The Arizona Supreme Court declined to overturn a lower court’s decision that found a 66-year-old blind man diagnosed with paranoid schizophrenia was competent to be put to death this week.
Clarence Dixon, set to be executed at a state prison in Florence on Wednesday, was convicted of murder in the death of 21-year-old Deana Bowdoin, a conviction that only arrived years after the 66-year-old was serving a life sentence for a separate 1985 attack of a college student.
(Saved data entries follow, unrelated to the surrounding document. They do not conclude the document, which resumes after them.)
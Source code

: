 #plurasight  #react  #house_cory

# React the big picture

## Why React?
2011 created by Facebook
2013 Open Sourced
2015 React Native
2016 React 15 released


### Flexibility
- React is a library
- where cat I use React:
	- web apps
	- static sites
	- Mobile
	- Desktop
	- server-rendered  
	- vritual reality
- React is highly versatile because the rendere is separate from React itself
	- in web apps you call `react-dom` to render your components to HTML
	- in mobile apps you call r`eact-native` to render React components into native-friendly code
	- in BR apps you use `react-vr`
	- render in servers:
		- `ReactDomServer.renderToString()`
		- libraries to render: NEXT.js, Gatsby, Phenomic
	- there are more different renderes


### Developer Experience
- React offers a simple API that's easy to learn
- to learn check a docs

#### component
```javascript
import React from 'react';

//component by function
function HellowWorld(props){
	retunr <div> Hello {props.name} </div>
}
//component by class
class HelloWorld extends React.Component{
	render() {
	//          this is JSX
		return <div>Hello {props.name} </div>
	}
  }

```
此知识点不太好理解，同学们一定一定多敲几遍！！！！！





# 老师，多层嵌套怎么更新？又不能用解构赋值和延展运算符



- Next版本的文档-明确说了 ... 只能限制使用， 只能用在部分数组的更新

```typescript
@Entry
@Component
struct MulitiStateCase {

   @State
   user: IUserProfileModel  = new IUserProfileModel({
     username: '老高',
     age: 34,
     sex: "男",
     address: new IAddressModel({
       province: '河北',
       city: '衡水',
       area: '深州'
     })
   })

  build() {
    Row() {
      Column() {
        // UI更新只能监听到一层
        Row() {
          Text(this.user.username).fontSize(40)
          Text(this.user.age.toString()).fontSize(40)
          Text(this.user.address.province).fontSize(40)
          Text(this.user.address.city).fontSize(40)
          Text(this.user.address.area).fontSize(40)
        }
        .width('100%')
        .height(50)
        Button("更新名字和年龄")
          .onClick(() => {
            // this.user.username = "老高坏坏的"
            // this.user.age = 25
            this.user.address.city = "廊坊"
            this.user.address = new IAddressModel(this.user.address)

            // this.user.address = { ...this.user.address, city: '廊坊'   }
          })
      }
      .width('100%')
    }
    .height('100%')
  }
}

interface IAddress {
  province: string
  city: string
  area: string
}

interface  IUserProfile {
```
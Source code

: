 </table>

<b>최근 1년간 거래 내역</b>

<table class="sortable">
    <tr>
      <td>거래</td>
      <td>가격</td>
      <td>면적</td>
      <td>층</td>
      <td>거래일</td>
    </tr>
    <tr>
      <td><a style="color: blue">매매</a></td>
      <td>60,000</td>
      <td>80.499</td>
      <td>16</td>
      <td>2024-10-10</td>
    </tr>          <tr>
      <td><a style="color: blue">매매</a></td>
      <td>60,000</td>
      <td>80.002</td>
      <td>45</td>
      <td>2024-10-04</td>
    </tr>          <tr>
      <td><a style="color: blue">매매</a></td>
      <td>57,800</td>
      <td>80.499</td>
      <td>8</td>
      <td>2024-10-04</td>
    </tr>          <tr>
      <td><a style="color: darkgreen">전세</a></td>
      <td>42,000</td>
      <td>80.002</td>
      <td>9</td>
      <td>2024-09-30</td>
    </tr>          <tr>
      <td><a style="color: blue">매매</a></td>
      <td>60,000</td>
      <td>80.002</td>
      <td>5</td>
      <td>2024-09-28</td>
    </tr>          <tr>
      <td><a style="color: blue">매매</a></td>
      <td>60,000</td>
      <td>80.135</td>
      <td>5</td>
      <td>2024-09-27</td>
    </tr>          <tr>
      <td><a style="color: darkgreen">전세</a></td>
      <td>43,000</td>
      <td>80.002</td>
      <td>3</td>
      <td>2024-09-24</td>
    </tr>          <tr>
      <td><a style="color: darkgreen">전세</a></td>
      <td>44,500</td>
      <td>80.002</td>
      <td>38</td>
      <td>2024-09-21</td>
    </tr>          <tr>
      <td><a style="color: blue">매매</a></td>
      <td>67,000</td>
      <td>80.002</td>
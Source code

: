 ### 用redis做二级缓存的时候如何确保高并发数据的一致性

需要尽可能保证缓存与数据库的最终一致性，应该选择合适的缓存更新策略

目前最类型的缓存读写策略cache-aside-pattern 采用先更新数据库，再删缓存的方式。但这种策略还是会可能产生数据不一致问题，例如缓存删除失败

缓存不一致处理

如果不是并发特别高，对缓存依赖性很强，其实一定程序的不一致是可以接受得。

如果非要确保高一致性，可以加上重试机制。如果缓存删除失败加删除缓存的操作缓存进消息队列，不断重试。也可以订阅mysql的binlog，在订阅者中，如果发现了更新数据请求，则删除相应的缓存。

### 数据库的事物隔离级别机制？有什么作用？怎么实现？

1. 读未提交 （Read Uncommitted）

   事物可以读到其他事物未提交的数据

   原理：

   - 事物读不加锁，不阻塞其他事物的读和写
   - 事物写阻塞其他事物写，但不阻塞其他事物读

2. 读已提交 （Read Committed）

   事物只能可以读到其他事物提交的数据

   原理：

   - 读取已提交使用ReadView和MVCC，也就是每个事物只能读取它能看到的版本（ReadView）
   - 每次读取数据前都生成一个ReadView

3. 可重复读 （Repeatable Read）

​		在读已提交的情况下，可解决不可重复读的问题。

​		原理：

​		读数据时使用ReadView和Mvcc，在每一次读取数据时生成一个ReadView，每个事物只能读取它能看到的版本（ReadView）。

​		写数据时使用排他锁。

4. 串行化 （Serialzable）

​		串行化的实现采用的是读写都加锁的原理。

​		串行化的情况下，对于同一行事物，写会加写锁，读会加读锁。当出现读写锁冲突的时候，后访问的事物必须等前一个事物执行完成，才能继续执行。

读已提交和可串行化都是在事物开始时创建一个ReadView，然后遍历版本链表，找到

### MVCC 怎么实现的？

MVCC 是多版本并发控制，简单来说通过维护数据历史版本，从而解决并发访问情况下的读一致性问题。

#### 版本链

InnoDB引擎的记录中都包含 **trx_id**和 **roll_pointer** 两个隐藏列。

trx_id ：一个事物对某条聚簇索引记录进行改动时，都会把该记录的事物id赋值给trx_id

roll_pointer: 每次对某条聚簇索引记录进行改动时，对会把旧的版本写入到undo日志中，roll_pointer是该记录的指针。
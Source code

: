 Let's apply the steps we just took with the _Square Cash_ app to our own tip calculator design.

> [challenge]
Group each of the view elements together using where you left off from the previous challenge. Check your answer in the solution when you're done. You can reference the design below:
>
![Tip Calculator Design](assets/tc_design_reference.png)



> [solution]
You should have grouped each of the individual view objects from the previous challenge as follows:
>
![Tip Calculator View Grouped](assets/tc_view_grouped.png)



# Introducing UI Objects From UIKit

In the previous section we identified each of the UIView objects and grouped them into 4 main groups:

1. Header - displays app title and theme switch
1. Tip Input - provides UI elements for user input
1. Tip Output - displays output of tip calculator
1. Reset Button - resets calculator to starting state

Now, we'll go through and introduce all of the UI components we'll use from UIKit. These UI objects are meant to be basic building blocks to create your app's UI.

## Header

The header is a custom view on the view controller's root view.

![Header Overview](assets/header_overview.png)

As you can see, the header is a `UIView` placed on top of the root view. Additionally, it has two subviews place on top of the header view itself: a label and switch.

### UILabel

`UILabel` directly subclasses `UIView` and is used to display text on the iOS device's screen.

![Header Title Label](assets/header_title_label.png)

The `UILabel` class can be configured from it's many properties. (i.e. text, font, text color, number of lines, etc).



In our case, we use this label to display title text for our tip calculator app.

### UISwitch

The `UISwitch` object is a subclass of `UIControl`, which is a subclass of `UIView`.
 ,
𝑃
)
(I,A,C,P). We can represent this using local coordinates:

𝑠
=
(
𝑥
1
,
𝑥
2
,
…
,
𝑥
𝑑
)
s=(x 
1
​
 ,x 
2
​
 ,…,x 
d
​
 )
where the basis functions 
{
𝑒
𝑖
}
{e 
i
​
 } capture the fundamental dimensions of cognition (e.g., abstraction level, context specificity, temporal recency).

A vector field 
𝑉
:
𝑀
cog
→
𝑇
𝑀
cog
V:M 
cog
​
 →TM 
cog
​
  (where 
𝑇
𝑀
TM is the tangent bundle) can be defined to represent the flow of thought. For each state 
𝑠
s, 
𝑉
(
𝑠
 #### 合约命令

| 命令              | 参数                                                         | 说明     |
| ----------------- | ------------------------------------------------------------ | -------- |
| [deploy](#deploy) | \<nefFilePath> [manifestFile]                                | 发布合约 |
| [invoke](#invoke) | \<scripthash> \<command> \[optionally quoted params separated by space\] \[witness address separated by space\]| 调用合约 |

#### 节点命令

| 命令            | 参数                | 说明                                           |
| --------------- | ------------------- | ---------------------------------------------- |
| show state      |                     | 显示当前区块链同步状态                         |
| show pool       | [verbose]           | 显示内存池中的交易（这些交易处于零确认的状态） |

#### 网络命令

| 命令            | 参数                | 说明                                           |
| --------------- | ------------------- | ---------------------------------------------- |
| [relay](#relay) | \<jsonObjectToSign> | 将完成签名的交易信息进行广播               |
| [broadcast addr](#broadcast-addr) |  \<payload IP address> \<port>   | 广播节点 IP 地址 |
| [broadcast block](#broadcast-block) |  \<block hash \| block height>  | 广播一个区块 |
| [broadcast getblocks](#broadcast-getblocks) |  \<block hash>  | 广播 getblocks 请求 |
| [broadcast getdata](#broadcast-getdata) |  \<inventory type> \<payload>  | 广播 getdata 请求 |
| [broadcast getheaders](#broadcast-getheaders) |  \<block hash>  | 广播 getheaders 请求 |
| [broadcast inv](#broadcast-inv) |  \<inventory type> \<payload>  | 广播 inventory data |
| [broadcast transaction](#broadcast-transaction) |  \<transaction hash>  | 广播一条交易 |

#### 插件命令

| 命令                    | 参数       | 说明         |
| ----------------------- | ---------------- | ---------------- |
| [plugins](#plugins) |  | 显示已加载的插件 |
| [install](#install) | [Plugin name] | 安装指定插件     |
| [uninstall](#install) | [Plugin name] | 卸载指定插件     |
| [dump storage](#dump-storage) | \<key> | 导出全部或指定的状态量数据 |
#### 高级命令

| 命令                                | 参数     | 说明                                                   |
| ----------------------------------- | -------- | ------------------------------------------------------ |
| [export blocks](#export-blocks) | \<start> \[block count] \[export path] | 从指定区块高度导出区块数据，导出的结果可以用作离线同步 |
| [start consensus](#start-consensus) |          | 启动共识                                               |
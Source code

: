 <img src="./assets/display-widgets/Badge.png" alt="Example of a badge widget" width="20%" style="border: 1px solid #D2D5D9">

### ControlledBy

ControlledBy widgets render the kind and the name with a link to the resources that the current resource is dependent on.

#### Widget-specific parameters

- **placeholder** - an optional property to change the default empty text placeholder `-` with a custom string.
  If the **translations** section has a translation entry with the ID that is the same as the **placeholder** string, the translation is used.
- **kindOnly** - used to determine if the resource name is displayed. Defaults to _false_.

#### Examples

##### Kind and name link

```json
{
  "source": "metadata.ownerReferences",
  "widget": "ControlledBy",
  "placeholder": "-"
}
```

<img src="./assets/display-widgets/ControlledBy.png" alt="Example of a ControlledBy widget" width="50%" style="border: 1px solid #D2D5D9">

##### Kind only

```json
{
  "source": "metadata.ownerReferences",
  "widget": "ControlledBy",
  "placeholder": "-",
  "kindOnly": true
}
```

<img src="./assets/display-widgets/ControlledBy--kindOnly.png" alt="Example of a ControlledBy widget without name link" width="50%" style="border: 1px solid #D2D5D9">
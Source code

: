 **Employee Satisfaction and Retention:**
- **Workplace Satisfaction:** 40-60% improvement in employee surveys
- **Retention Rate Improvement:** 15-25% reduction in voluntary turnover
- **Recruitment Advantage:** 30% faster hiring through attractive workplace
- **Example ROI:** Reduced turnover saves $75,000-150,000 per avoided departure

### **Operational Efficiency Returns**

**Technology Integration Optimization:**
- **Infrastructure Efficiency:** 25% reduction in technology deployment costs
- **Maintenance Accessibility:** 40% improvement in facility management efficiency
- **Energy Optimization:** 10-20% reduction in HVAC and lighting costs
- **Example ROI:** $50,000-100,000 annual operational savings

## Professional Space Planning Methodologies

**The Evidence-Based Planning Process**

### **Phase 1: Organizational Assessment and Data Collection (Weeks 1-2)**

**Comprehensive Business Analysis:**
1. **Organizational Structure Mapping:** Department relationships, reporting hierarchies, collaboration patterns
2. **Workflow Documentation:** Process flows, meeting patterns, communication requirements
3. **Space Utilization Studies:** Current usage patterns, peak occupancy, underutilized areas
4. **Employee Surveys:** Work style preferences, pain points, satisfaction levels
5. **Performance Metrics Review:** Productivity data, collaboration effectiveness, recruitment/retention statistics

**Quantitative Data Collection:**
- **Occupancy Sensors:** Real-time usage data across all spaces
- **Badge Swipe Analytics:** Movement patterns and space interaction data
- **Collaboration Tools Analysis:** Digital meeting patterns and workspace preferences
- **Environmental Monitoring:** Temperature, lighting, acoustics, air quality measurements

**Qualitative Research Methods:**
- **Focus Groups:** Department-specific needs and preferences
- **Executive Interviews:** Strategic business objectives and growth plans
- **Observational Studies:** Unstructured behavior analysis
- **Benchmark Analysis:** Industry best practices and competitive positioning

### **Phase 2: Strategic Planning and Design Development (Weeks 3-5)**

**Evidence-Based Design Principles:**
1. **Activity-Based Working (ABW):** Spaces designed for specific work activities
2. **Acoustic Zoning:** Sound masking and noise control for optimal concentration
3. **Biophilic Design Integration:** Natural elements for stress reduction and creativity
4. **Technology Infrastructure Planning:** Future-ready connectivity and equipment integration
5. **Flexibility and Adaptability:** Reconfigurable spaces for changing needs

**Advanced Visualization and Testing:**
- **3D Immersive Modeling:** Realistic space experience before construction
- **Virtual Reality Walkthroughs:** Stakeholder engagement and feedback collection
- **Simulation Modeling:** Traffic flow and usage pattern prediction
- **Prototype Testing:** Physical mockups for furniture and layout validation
Bowdoin’s rape and murder had remained unsolved for many years until DNA testing was able to connect Dixon to her case.
The high court, without comment, declined to review the decision reached last week by a judge in Pinal County who rejected the arguments brought forward by the defence who claimed their client was unable to comprehend why he was being put to death and therefore, they contended, his execution should be stayed.
In the Arizona lower court case, the judge presiding determined that while it was evident that Dixon suffered from schizophrenia, in his legal opinion, the accused was rational enough to understand the proceedings of the court case and thus understood why he was being sentenced to death.
Dixon’s lawyers are now hurriedly working to file a request with a federal judge in Phoenix to have them consider whether his mental illness would mean an unconstitutional execution.
As of Monday night, The Telegraph and Argus reported, this request had not been filed.
Should the 10am Wednesday execution go ahead, it will be the first time that Arizona has used the death penalty on a person since July 2014, in an execution that lawyers later argued was botched.
Joseph Wood, the last person to be put to death in Arizona, laid on a gurney gasping and gurgling for air over the course of his two-hour execution which required more than a dozen doses – 15 times the amount required in the state’s execution protocol – of the lethal drugs used to put a prisoner to death.
Currently, there are 112 people on death row in Arizona, a state that has, like many across the US that still turn to the death penalty, struggled in recent years to procure the execution drugs required for the procedure as more and more pharmaceutical companies have blocked their products from being used.
For Dixon, the pentobarbital that had been prepared for his execution were obtained from an unidentified compounding pharmacy, the Associated Press reported.
The drugs being used in Dixon’s execution were part of a separate legal motion filed by his lawyers to US District Court Judge Diane Humetewa.
In that case, Dixon’s attorney Jennifer Moreno argued on behalf of her client that the sedative sodium pentobarbital that was compounded into a solution in February had expired.
Judge Humetewa, however, declined to halt the execution after documents provided by the attorney general’s office showed that the drugs in question did not, in fact, expire until August, a conclusion that Ms Moreno disagreed with and instead contested that the mixture had expired in mid-April.
In a late-night court session on Monday, Ms Moreno conceded that if a new batch was able to be mixed and tested before Wednesday’s scheduled execution, “that resolves the outstanding issues in this case”, she said, according to Bridport News.
Assistant Attorney General Jeff Sparks and Ms Moreno were called back into session by the district judge and agreed that mixing a new batch would settle the litigation.
The defence is still preparing to file a last-minute challenge with a federal court, based on the grounds that the blind 66-year-old in declining health is not mentally fit for the execution.
Though the US Supreme Court has stated that a defendant’s mental illness can make them less morally culpable, and should be taken into consideration in sentencing, “the court has not barred the death penalty for those with serious mental illness”, according to the Death Penalty Information Center.
Despite the Court’s position, both The American Psychiatric Association and the American Bar Association have come out in support of a ban on the death penalty for those with severe mental illness.